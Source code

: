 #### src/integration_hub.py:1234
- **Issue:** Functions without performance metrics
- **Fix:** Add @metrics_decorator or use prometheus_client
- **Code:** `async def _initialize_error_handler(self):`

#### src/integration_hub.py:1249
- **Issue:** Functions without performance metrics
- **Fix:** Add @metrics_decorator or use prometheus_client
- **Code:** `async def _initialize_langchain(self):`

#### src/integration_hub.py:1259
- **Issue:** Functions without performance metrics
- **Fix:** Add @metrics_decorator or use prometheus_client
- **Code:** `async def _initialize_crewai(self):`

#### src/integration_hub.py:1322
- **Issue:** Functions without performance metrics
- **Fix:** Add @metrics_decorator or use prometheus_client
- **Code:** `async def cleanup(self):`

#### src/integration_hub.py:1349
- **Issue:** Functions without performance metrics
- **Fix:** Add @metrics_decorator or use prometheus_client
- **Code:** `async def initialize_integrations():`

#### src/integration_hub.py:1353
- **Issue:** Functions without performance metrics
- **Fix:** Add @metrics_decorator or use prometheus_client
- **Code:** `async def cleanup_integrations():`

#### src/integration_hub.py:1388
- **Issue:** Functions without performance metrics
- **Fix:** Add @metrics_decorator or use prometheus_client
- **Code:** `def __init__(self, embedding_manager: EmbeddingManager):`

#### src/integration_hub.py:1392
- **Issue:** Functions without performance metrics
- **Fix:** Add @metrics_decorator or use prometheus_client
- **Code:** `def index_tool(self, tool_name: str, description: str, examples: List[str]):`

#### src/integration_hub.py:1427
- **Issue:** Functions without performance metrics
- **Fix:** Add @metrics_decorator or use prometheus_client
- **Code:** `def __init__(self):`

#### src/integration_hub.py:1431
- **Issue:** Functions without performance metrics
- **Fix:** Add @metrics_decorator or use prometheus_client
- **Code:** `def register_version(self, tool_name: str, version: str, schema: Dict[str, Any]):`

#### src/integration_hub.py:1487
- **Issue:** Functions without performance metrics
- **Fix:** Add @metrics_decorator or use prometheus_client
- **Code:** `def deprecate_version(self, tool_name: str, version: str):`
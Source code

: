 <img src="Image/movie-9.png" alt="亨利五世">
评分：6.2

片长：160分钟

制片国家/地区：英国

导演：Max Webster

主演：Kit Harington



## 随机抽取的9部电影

☆ ☆ ☆ ☆

> The task:
Reprint exactly, and only, the lines running from the one containing "#### src/integration_hub.py:1431" through the last line of the listing above.

> Task output:
#### src/integration_hub.py:1431
- **Issue:** Functions without performance metrics
- **Fix:** Add @metrics_decorator or use prometheus_client
- **Code:** `def register_version(self, tool_name: str, version: str, schema: Dict[str, Any]):`

#### src/integration_hub.py:1487
- **Issue:** Functions without performance metrics
- **Fix:** Add @metrics_decorator or use prometheus_client
- **Code:** `def deprecate_version(self, tool_name: str, version: str):`
Source code

: <img src="Image/movie-9.png" alt="亨利五世">
评分：6.2

片长：160分钟

制片国家/地区：英国

导演：Max Webster

主演：Kit Harington



## 随机抽取的9部电影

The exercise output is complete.